When the records are reproduced, each one must match exactly, and no picture may be kept.

(Rendered images with source text)
----

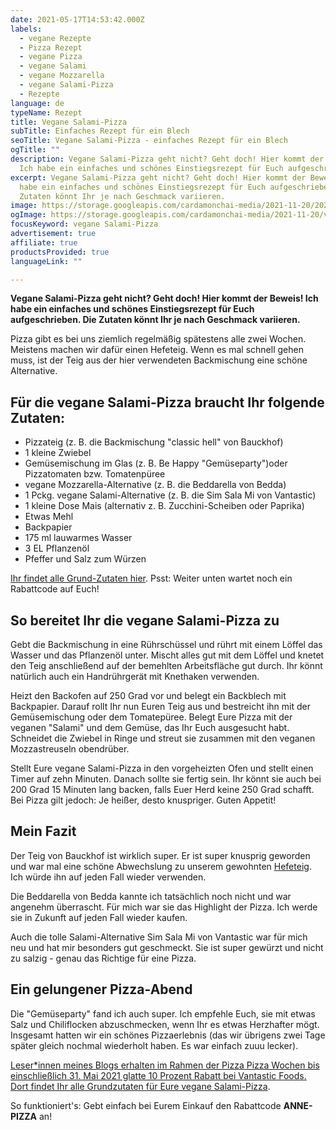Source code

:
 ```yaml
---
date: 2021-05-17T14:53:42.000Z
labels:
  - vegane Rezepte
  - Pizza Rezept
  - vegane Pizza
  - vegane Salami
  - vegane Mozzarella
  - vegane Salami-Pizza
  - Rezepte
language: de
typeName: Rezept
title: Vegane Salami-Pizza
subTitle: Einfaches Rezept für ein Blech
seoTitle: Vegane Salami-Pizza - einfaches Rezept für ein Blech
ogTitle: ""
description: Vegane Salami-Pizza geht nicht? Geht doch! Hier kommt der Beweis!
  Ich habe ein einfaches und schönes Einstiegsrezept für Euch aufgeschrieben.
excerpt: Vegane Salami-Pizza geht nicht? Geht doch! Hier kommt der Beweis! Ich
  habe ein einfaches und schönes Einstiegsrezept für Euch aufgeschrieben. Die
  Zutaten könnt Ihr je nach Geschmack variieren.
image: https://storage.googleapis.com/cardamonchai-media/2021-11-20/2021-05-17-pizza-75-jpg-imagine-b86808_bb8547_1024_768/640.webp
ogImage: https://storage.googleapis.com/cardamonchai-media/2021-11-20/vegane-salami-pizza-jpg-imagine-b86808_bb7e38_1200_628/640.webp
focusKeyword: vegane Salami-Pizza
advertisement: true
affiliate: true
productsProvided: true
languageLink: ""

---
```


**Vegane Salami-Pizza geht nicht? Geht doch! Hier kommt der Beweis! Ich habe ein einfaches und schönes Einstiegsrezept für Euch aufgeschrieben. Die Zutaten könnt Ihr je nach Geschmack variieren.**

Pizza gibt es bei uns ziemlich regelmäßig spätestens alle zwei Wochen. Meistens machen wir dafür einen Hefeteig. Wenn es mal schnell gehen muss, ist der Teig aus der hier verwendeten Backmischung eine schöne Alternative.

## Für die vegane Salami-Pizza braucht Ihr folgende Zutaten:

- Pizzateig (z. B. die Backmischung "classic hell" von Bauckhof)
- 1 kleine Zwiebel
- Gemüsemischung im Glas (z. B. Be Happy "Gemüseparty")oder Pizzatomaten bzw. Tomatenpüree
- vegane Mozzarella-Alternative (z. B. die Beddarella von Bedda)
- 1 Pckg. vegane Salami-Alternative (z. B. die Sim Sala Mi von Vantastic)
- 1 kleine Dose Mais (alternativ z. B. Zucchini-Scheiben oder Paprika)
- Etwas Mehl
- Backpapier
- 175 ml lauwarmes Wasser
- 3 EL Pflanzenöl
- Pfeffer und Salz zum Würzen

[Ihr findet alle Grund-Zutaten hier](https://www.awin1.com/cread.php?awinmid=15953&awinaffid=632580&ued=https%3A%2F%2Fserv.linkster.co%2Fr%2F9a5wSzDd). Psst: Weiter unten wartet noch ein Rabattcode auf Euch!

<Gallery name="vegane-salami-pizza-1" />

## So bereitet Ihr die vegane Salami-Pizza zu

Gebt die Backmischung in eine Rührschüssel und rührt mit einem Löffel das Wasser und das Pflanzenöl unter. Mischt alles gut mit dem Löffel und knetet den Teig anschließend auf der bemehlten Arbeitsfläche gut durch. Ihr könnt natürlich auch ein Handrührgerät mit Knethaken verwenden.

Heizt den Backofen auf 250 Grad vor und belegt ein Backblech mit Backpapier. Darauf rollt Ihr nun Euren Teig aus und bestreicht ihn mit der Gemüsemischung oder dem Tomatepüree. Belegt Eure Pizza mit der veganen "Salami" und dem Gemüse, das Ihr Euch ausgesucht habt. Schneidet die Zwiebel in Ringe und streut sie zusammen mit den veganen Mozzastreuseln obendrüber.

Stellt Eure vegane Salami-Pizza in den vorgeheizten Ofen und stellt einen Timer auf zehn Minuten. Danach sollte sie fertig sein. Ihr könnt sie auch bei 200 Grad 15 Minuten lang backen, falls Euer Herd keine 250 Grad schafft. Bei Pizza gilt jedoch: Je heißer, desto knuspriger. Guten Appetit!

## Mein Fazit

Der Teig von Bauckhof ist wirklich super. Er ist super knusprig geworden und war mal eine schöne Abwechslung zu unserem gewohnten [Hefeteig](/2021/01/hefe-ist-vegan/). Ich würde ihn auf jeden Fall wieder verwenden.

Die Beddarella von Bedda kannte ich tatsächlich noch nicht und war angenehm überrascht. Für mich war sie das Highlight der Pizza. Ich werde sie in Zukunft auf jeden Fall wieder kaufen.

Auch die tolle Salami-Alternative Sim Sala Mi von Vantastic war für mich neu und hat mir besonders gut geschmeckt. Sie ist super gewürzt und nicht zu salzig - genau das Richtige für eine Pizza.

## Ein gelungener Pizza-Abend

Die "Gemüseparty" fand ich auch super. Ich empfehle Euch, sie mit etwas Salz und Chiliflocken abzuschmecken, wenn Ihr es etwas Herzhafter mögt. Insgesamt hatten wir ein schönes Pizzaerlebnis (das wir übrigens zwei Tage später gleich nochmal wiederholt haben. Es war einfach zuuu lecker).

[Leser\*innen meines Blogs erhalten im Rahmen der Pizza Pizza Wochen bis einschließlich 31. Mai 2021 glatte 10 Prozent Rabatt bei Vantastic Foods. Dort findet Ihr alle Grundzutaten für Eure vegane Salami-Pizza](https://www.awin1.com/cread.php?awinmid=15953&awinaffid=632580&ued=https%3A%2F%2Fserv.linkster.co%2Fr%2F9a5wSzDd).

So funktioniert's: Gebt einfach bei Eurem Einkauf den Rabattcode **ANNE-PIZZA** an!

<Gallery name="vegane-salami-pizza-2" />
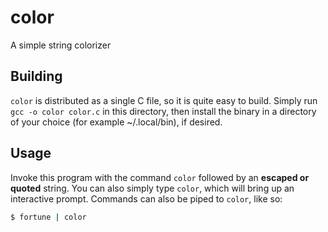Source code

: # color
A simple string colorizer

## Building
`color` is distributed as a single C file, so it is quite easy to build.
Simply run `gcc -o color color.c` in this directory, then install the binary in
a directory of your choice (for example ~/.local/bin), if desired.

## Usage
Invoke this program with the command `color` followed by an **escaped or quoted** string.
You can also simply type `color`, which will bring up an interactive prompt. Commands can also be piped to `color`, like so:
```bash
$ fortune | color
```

----

SOLUTION TO THIS PROBLEM
Source code

:
 ```yaml
---
date: 2021-05-17T14:53:42.000Z
labels:
  - vegane Rezepte
  - Pizza Rezept
  - vegane Pizza
  - vegane Salami
  - vegane Mozzarella
  - vegane Salami-Pizza
  - Rezepte
language: de
typeName: Rezept
title: Vegane Salami-Pizza
subTitle: Einfaches Rezept für ein Blech
seoTitle: Vegane Salami-Pizza - einfaches Rezept für ein Blech
ogTitle: ""
description: Vegane Salami-Pizza geht nicht? Geht doch! Hier kommt der Beweis!
  Ich habe ein einfaches und schönes Einstiegsrezept für Euch aufgeschrieben.
excerpt: Vegane Salami-Pizza geht nicht? Geht doch! Hier kommt der Beweis! Ich
  habe ein einfaches und schönes Einstiegsrezept für Euch aufgeschrieben. Die
  Zutaten könnt Ihr je nach Geschmack variieren.
image: https://storage.googleapis.com/cardamonchai-media/2021-11-20/2021-05-17-pizza-75-jpg-imagine-b86808_bb8547_1024_768/640.webp
ogImage: https://storage.googleapis.com/cardamonchai-media/2021-11-20/vegane-salami-pizza-jpg-imagine-b86808_bb7e38_1200_628/640.webp
focusKeyword: vegane Salami-Pizza
advertisement: true
affiliate: true
productsProvided: true
languageLink: ""

---
```


**Vegane Salami-Pizza geht nicht? Geht doch! Hier kommt der Beweis! Ich habe ein einfaches und schönes Einstiegsrezept für Euch aufgeschrieben. Die Zutaten könnt Ihr je nach Geschmack variieren.**

Pizza gibt es bei uns ziemlich regelmäßig spätestens alle zwei Wochen. Meistens machen wir dafür einen Hefeteig. Wenn es mal schnell gehen muss, ist der Teig aus der hier verwendeten Backmischung eine schöne Alternative.

## Für die vegane Salami-Pizza braucht Ihr folgende Zutaten:

- Pizzateig (z. B. die Backmischung "classic hell" von Bauckhof)
- 1 kleine Zwiebel
- Gemüsemischung im Glas (z. B. Be Happy "Gemüseparty")oder Pizzatomaten bzw. Tomatenpüree
- vegane Mozzarella-Alternative (z. B. die Beddarella von Bedda)
- 1 Pckg. vegane Salami-Alternative (z. B. die Sim Sala Mi von Vantastic)
- 1 kleine Dose Mais (alternativ z. B. Zucchini-Scheiben oder Paprika)
- Etwas Mehl
- Backpapier
- 175 ml lauwarmes Wasser
- 3 EL Pflanzenöl
- Pfeffer und Salz zum Würzen

[Ihr findet alle Grund-Zutaten hier](https://www.awin1.com/cread.php?awinmid=15953&awinaffid=632580&ued=https%3A%2F%2Fserv.linkster.co%2Fr%2F9a5wSzDd). Psst: Weiter unten wartet noch ein Rabattcode auf Euch!

<Gallery name="vegane-salami-pizza-1" />

## So bereitet Ihr die vegane Salami-Pizza zu

Gebt die Backmischung in eine Rührschüssel und rührt mit einem Löffel das Wasser und das Pflanzenöl unter. Mischt alles gut mit dem Löffel und knetet den Teig anschließend auf der bemehlten Arbeitsfläche gut durch. Ihr könnt natürlich auch ein Handrührgerät mit Knethaken verwenden.

Heizt den Backofen auf 250 Grad vor und belegt ein Backblech mit Backpapier. Darauf rollt Ihr nun Euren Teig aus und bestreicht ihn mit der Gemüsemischung oder dem Tomatepüree. Belegt Eure Pizza mit der veganen "Salami" und dem Gemüse, das Ihr Euch ausgesucht habt. Schneidet die Zwiebel in Ringe und streut sie zusammen mit den veganen Mozzastreuseln obendrüber.

Stellt Eure vegane Salami-Pizza in den vorgeheizten Ofen und stellt einen Timer auf zehn Minuten. Danach sollte sie fertig sein. Ihr könnt sie auch bei 200 Grad 15 Minuten lang backen, falls Euer Herd keine 250 Grad schafft. Bei Pizza gilt jedoch: Je heißer, desto knuspriger. Guten Appetit!

## Mein Fazit

Der Teig von Bauckhof ist wirklich super. Er ist super knusprig geworden und war mal eine schöne Abwechslung zu unserem gewohnten [Hefeteig](/2021/01/hefe-ist-vegan/). Ich würde ihn auf jeden Fall wieder verwenden.

Die Beddarella von Bedda kannte ich tatsächlich noch nicht und war angenehm überrascht. Für mich war sie das Highlight der Pizza. Ich werde sie in Zukunft auf jeden Fall wieder kaufen.

Auch die tolle Salami-Alternative Sim Sala Mi von Vantastic war für mich neu und hat mir besonders gut geschmeckt. Sie ist super gewürzt und nicht zu salzig - genau das Richtige für eine Pizza.

## Ein gelungener Pizza-Abend

Die "Gemüseparty" fand ich auch super. Ich empfehle Euch, sie mit etwas Salz und Chiliflocken abzuschmecken, wenn Ihr es etwas Herzhafter mögt. Insgesamt hatten wir ein schönes Pizzaerlebnis (das wir übrigens zwei Tage später gleich nochmal wiederholt haben. Es war einfach zuuu lecker).

[Leser\*innen meines Blogs erhalten im Rahmen der Pizza Pizza Wochen bis einschließlich 31. Mai 2021 glatte 10 Prozent Rabatt bei Vantastic Foods. Dort findet Ihr alle Grundzutaten für Eure vegane Salami-Pizza](https://www.awin1.com/cread.php?awinmid=15953&awinaffid=632580&ued=https%3A%2F%2Fserv.linkster.co%2Fr%2F9a5wSzDd).

So funktioniert's: Gebt einfach bei Eurem Einkauf den Rabattcode **ANNE-PIZZA** an!

<Gallery name="vegane-salami-pizza-2" />
Source code

: # color
A simple string colorizer

## Building
`color` is distributed as a single C file, so it is quite easy to build.
Simply run `gcc -o color color.c` in this directory, then install the binary in
a directory of your choice (for example ~/.local/bin), if desired.

## Usage
Invoke this program with the command `color` followed by an **escaped or quoted** string.
You can also simply type `color`, which will bring up an interactive prompt. Commands can also be piped to `color`, like so:
```bash
$ fortune | color
```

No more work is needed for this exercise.